» **MATERIAL SHOWN**:

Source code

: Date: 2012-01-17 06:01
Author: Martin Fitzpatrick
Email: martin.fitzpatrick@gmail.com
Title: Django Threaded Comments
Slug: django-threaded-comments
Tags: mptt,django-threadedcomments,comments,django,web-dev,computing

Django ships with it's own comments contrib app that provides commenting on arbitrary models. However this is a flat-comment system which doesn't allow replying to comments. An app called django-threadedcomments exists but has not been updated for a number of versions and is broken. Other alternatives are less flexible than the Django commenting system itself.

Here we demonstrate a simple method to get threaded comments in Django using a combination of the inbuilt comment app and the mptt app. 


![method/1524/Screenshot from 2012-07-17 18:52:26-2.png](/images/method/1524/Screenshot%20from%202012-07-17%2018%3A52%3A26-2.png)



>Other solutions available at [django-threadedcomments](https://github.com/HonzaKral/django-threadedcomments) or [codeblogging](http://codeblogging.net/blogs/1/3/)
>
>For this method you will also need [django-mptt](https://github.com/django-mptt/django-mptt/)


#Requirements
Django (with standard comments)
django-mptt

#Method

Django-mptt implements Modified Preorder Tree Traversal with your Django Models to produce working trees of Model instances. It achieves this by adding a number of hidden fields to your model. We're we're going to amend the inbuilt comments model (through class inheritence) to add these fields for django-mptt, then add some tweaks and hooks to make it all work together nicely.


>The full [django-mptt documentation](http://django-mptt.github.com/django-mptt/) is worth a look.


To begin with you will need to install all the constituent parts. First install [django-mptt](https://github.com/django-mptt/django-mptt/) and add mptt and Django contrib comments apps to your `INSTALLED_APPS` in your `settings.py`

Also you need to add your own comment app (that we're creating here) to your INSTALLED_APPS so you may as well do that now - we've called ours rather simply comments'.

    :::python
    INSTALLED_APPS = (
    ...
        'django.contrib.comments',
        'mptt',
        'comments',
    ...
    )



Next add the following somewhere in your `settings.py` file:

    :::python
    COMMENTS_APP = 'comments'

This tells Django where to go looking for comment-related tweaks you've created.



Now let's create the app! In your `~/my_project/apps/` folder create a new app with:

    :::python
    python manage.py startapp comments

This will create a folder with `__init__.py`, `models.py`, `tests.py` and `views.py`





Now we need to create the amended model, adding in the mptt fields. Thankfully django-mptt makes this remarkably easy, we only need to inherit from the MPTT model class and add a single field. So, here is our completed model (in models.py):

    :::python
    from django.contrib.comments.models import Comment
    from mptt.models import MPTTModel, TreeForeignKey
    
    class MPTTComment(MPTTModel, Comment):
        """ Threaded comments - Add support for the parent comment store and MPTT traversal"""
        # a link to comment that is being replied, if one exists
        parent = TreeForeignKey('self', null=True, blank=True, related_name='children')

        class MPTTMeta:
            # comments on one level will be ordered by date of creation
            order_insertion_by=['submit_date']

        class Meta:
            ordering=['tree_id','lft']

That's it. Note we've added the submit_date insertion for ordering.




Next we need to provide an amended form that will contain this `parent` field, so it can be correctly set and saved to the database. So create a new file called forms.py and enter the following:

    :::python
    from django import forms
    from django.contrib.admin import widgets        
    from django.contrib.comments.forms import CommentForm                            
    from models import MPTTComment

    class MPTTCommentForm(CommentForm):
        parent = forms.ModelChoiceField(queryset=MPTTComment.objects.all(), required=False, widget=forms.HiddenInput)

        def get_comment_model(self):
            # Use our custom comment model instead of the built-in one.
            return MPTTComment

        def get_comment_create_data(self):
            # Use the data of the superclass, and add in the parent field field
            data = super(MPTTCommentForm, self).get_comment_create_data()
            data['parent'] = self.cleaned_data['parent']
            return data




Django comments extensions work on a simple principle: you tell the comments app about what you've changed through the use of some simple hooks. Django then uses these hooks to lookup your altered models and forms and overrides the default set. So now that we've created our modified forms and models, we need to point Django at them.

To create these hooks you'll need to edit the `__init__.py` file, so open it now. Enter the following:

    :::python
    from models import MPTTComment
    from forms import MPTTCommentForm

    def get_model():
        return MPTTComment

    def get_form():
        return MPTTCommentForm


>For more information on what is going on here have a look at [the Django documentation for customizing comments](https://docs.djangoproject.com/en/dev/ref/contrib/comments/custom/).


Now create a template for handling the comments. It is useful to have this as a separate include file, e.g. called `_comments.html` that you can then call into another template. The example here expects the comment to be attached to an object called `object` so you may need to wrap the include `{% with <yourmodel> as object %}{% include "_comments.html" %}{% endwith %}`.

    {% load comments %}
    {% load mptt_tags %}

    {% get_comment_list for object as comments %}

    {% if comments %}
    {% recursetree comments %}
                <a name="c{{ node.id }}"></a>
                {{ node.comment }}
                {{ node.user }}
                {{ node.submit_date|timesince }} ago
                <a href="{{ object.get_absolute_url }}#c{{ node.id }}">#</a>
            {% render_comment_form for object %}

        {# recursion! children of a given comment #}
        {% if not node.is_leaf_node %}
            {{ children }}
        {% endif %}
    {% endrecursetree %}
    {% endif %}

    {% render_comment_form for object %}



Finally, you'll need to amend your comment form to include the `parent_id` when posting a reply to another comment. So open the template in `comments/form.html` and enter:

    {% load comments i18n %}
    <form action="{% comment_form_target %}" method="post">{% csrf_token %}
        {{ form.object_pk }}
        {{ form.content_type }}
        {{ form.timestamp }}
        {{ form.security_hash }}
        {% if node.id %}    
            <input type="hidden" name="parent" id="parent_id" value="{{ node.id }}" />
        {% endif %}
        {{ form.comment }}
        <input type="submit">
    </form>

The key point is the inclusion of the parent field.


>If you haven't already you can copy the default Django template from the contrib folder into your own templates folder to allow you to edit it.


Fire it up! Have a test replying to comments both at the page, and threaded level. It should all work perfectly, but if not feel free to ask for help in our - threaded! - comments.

» **PROBLEM DETAILS**:
In the entries above, please find the line with "from django import forms" and the line with "Django comments extensions", then write out exactly those two lines and every line between them, and nothing more.

» **RESULT FOR THIS EXERCISE**:
    from django import forms
    from django.contrib.admin import widgets        
    from django.contrib.comments.forms import CommentForm                            
    from models import MPTTComment

    class MPTTCommentForm(CommentForm):
        parent = forms.ModelChoiceField(queryset=MPTTComment.objects.all(), required=False, widget=forms.HiddenInput)

        def get_comment_model(self):
            # Use our custom comment model instead of the built-in one.
            return MPTTComment

        def get_comment_create_data(self):
            # Use the data of the superclass, and add in the parent field field
            data = super(MPTTCommentForm, self).get_comment_create_data()
            data['parent'] = self.cleaned_data['parent']
            return data




Django comments extensions work on a simple principle: you tell the comments app about what you've changed through the use of some simple hooks. Django then uses these hooks to lookup your altered models and forms and overrides the default set. So now that we've created our modified forms and models, we need to point Django at them.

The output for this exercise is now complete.